Foster care a statewide, local problem |

Foster care a statewide, local problem

At the request of a concerned citizen, the El Dorado County Grand Jury reviewed the operations of Child Protective Services and concluded the county is in need of qualified foster care families. It also noted that there are no emergency shelters in the county for children who need immediate placement.

Child Protective Services supervisor Ray Eicher didn’t deny the shortcomings of CPS that were recently published in the Grand Jury’s Final Report.

“The number of kids (needing to be placed in foster homes) is growing incrementally and the number of (foster) homes is staying the same,” he said. “But this is a statewide problem.”

According to Eicher, only three foster care families are licensed to take in the some 100 children who need foster care in South Lake Tahoe. “And all three of those homes are full right now,” he said.

The rest of the children who haven’t been taken in by the licensed foster care families are shipped to one of the three private agencies for placement. Typically, the cost of sending the children to the private agencies is about twice as much as placing the child into a licensed family home.

Eicher said previous attempts to recruit new foster families hasn’t been successful.

“We’ve tried various things such as talking to organizations and churches and we’re also working with the Chamber of Commerce to advertise in their newsletter,” he said. “But people are too busy working and want not to take in another child into their home.”

He said he’s run into even more difficulty trying to establish an emergency shelter in South Lake Tahoe for children who need immediate placement.

“I’ve been trying to get one for years,” said Eicher. “I’m not having any problems with funding. I just haven’t had any qualified applicants.”

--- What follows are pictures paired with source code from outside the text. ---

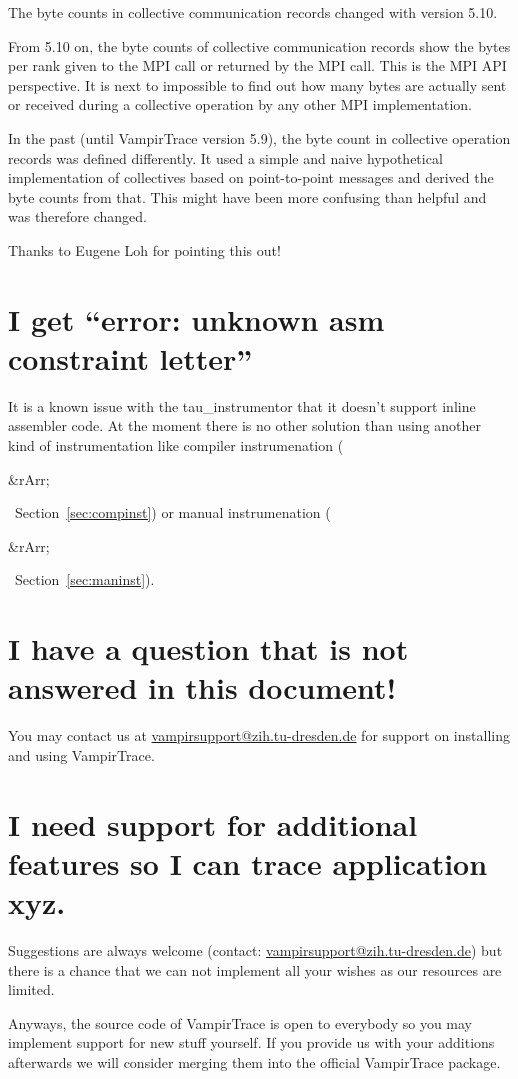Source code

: \documentclass[a4paper,twoside,12pt,BCOR12mm]{scrbook}
\newcommand{\rarr}{$\Rightarrow$}  %
\renewcommand{\rarr}{\begin{rawhtml}&rArr;\end{rawhtml}}   %
\begin{document}
\begin{latexonly}
The byte counts in collective communication records changed with version 5.10.

From 5.10 on, the byte counts of collective communication records show the 
bytes per rank given to the MPI call or returned by the MPI call. 
This is the MPI API perspective. It is next to impossible to find out how many 
bytes are actually sent or received during a collective operation by any other 
MPI implementation.

In the past (until VampirTrace version 5.9), the byte count in collective 
operation records was defined differently. It used a simple and naive 
hypothetical implementation of collectives based on point-to-point messages 
and derived the byte counts from that. This might have been more confusing than
helpful and was therefore changed. 

Thanks to Eugene Loh for pointing this out!
 
\section{I get ``error: unknown asm constraint letter''}
\label{sec:faq_asm_error}

It is a known issue with the tau\_instrumentor that it doesn't support inline assembler code.
At the moment there is no other solution than using another kind of instrumentation like
compiler instrumenation (\rarr ~Section~\ref{sec:compinst}) or manual instrumenation (\rarr ~Section~\ref{sec:maninst}).

\section{I have a question that is not answered in this document!}
\label{sec:faq_unanswered}

You may contact us at \href{mailto:vampirsupport@zih.tu-dresden.de}{vampirsupport@zih.tu-dresden.de}
for support on installing and using VampirTrace.

\section{I need support for additional features so I can trace application xyz.}
\label{sec:faq_morefeatures}

Suggestions are always welcome (contact: \href{mailto:vampirsupport@zih.tu-dresden.de}{vampirsupport@zih.tu-dresden.de})
but there is a chance that we can not implement all your wishes as our resources
are limited.

Anyways, the source code of VampirTrace is open to everybody so you may
implement support for new stuff yourself.
If you provide us with your additions afterwards we will consider merging them
into the official VampirTrace package.
\end{latexonly}
\end{document}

While the number of foster families is on the level, a study released by the El Dorado County Public Health Department shows a dramatic increase between 1987 and 1997 in the number of abused children requiring an emergency response by CPS. The study shows that numbers at the state level increased from 59 emergency responses per 1,000 population in 1987 to 78 responses per 1,000 population in 1997. The county figure more than doubled in 10 years with 35 responses per 1,000 population reported in 1987 and 78 cases per 1,000 population in 1997.

Eicher said the most common child abuse cases requiring action by Child Protective Services involves some type of physical abuse of the child by the parent or the parents’ incompetency to care for the child, which is often tied to substance or drug abuse.

As a solution the problems, The Grand Jury recommended that CPS try a more efficient recruitment plan to attract potential families to the foster care program and to establish an emergency shelter plan with existing foster families. The Grand Jury also recommended that the issues be revisited by the 1999/2000 jury.